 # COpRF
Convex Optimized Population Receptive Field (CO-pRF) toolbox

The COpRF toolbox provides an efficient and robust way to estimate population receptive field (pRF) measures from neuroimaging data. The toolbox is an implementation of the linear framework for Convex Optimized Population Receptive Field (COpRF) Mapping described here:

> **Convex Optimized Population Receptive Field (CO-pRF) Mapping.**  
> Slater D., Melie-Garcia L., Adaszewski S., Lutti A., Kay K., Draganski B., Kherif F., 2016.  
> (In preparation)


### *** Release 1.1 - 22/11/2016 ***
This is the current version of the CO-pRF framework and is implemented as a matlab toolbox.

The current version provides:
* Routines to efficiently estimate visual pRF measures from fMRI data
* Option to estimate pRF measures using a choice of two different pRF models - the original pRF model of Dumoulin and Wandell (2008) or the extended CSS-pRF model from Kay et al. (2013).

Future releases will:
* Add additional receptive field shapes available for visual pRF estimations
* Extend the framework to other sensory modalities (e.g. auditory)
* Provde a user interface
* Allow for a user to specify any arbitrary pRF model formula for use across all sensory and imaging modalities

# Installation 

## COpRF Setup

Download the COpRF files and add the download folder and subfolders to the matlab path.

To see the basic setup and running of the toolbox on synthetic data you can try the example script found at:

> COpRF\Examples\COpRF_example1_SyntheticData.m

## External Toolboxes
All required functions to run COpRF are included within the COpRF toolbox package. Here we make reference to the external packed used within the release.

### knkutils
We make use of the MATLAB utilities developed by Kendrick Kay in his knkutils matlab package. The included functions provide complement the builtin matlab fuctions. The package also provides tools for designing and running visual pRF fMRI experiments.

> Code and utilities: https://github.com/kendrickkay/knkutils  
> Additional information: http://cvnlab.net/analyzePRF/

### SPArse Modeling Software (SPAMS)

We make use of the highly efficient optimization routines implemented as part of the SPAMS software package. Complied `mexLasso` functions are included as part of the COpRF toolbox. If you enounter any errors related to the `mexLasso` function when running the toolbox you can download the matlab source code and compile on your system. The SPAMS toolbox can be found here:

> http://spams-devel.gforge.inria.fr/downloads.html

══════════════════════════════

§ What to do: Only lines holding the word "Mapping" belong in the answer; copy each one from the material.

§ Task answer:
The COpRF toolbox provides an efficient and robust way to estimate population receptive field (pRF) measures from neuroimaging data. The toolbox is an implementation of the linear framework for Convex Optimized Population Receptive Field (COpRF) Mapping described here:
> **Convex Optimized Population Receptive Field (CO-pRF) Mapping.**  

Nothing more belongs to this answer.